> **Exercise requirements**:
Below are the records; give again exactly the line with "S4: $E\Rightarrow B$", the line with "Source code", and each line that lies between them, and nothing besides.

[Saved data entries]
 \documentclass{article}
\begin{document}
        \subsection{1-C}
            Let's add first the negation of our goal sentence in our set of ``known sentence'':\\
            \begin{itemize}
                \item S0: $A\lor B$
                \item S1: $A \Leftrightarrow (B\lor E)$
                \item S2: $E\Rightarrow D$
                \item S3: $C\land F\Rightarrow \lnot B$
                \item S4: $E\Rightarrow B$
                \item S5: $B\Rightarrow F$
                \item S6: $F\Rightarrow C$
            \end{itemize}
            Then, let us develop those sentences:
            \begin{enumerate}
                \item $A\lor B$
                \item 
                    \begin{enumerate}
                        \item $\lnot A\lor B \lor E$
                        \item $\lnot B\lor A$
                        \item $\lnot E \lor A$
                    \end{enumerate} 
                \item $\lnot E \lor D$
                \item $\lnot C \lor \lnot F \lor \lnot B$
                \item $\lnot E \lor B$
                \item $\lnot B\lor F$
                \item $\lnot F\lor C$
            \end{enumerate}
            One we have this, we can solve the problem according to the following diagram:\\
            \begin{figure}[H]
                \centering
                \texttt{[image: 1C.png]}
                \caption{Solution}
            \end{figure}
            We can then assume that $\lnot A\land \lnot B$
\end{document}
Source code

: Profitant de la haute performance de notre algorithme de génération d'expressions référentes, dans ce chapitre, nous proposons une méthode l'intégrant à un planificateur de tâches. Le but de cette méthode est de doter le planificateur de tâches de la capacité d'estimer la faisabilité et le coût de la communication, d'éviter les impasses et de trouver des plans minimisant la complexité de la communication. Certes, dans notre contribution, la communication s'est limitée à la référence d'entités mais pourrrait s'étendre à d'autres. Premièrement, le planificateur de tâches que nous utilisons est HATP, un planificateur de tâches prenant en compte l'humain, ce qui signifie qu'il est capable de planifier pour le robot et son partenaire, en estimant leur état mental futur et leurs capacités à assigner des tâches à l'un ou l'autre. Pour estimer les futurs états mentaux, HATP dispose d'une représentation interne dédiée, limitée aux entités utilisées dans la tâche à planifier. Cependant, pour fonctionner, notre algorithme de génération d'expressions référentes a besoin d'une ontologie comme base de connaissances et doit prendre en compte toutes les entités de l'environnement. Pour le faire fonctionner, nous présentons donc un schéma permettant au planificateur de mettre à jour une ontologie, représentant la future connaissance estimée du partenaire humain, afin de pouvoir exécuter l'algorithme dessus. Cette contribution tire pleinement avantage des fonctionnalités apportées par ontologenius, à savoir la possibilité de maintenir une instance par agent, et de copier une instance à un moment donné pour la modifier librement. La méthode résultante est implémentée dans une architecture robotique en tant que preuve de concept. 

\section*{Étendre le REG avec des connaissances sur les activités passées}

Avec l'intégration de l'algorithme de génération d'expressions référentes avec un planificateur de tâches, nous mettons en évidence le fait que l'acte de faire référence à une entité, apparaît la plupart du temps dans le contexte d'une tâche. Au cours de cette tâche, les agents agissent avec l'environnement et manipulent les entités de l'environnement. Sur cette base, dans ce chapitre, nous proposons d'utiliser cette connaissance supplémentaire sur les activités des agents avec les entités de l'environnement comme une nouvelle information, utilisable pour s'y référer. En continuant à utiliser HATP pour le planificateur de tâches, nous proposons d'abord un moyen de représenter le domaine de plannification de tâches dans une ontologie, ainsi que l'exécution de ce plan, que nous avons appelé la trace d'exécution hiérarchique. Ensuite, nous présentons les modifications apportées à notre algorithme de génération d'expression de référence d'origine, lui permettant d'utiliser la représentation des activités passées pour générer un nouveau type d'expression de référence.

> **Solution for this exercise**:
                \item S4: $E\Rightarrow B$
                \item S5: $B\Rightarrow F$
                \item S6: $F\Rightarrow C$
            \end{itemize}
            Then, let us develop those sentences:
            \begin{enumerate}
                \item $A\lor B$
                \item 
                    \begin{enumerate}
                        \item $\lnot A\lor B \lor E$
                        \item $\lnot B\lor A$
                        \item $\lnot E \lor A$
                    \end{enumerate} 
                \item $\lnot E \lor D$
                \item $\lnot C \lor \lnot F \lor \lnot B$
                \item $\lnot E \lor B$
                \item $\lnot B\lor F$
                \item $\lnot F\lor C$
            \end{enumerate}
            One we have this, we can solve the problem according to the following diagram:\\
            \begin{figure}[H]
                \centering
                \texttt{[image: 1C.png]}
                \caption{Solution}
            \end{figure}
            We can then assume that $\lnot A\land \lnot B$
\end{document}
Source code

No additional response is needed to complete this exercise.